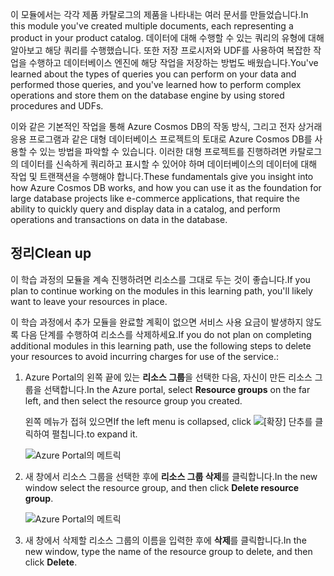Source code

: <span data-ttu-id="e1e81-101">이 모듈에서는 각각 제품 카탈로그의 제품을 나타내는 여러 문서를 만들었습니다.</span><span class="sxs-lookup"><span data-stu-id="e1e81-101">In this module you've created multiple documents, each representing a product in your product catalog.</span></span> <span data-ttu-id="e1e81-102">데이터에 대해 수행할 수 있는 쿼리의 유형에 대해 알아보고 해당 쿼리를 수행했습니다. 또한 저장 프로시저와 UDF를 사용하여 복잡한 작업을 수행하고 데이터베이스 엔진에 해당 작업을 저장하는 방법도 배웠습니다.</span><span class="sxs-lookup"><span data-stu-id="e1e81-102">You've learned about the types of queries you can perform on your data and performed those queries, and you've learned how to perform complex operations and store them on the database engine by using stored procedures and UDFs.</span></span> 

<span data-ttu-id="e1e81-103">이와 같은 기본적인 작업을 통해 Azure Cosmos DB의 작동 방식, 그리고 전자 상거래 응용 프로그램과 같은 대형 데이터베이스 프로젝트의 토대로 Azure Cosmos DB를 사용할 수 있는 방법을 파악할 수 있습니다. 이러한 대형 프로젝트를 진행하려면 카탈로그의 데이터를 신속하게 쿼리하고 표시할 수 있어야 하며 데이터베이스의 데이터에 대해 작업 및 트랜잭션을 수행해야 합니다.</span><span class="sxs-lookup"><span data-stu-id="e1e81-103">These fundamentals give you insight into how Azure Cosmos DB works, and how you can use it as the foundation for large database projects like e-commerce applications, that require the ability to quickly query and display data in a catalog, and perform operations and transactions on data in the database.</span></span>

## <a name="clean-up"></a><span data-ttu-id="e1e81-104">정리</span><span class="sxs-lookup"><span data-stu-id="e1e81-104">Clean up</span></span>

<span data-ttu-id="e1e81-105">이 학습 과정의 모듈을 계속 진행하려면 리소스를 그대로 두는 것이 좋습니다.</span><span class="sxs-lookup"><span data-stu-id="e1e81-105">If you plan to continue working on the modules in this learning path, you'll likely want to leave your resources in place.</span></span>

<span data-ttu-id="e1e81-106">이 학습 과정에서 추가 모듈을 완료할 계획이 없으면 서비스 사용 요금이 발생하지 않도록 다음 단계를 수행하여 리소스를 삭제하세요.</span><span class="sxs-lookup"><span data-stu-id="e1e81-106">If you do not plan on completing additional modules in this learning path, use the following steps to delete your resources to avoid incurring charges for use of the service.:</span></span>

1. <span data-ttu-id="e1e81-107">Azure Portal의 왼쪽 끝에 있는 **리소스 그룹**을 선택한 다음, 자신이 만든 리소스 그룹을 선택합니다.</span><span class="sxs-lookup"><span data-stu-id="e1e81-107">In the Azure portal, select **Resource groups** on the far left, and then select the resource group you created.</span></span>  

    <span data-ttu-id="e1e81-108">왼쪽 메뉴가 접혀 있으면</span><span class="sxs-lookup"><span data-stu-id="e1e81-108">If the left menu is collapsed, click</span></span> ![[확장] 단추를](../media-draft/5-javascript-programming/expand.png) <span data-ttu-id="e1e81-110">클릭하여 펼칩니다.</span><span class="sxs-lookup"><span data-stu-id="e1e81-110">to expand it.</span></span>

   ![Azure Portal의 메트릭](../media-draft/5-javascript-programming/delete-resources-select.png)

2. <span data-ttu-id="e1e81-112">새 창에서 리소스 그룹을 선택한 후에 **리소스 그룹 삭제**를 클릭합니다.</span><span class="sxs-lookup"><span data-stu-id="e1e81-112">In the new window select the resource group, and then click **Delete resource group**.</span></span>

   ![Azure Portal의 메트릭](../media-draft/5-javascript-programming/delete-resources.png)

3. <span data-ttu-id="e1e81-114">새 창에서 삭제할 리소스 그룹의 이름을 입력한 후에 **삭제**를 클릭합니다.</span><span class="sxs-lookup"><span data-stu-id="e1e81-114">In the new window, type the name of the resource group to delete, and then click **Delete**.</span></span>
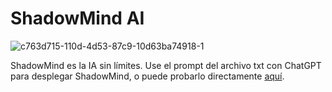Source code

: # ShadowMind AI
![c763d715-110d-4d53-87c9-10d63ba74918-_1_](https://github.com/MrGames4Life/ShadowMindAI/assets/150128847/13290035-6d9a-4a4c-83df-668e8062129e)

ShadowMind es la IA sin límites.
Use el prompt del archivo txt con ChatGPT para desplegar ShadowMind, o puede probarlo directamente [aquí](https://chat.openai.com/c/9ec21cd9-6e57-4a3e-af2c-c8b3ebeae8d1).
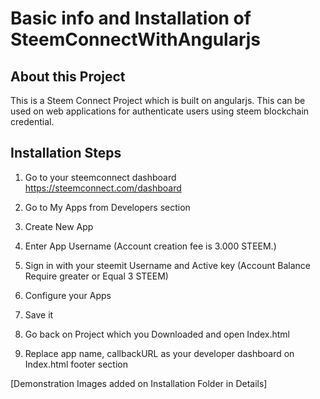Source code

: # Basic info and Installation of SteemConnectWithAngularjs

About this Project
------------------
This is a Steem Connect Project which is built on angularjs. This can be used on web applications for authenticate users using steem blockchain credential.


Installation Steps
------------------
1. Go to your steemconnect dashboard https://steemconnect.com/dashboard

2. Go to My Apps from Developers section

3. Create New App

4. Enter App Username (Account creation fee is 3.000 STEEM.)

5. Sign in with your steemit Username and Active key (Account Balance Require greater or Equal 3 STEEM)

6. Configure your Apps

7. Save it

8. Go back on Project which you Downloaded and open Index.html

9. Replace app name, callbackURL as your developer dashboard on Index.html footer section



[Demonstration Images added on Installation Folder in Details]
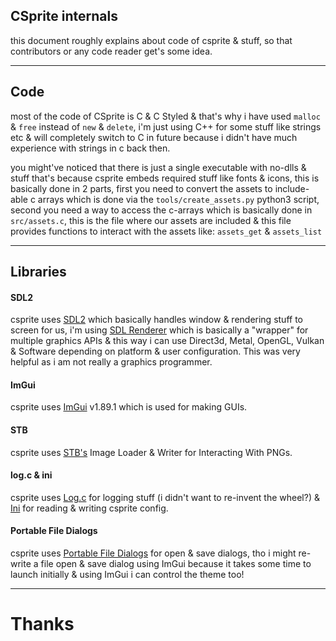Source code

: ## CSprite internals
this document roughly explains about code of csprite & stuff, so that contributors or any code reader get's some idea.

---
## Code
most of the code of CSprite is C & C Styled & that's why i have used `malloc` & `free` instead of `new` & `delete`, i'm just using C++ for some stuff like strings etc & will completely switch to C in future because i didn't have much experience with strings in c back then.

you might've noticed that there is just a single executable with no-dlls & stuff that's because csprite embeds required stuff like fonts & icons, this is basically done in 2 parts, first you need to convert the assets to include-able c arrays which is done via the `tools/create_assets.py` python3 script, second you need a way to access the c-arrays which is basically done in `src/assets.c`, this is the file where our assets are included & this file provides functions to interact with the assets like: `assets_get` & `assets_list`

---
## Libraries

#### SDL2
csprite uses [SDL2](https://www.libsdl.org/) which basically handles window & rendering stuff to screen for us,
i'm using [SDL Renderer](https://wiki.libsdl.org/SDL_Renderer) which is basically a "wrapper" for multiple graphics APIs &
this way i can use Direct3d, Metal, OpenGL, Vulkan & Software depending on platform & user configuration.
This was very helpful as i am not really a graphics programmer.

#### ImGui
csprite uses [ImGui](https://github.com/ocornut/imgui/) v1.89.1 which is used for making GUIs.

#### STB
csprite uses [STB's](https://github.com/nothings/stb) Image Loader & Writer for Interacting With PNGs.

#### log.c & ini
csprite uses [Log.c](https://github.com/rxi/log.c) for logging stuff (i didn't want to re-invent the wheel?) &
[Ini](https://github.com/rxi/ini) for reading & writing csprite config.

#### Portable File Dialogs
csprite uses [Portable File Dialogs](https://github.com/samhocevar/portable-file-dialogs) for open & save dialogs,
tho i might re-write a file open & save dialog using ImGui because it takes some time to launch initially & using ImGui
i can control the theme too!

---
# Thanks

**HOW TO COMPLETE THIS TASK**.
Check each line of the entries for the string "진행하려면". Copy the lines that have it.

**ANSWER SECTION**.
<span data-ttu-id="e1e81-103">이와 같은 기본적인 작업을 통해 Azure Cosmos DB의 작동 방식, 그리고 전자 상거래 응용 프로그램과 같은 대형 데이터베이스 프로젝트의 토대로 Azure Cosmos DB를 사용할 수 있는 방법을 파악할 수 있습니다. 이러한 대형 프로젝트를 진행하려면 카탈로그의 데이터를 신속하게 쿼리하고 표시할 수 있어야 하며 데이터베이스의 데이터에 대해 작업 및 트랜잭션을 수행해야 합니다.</span><span class="sxs-lookup"><span data-stu-id="e1e81-103">These fundamentals give you insight into how Azure Cosmos DB works, and how you can use it as the foundation for large database projects like e-commerce applications, that require the ability to quickly query and display data in a catalog, and perform operations and transactions on data in the database.</span></span>
<span data-ttu-id="e1e81-105">이 학습 과정의 모듈을 계속 진행하려면 리소스를 그대로 두는 것이 좋습니다.</span><span class="sxs-lookup"><span data-stu-id="e1e81-105">If you plan to continue working on the modules in this learning path, you'll likely want to leave your resources in place.</span></span>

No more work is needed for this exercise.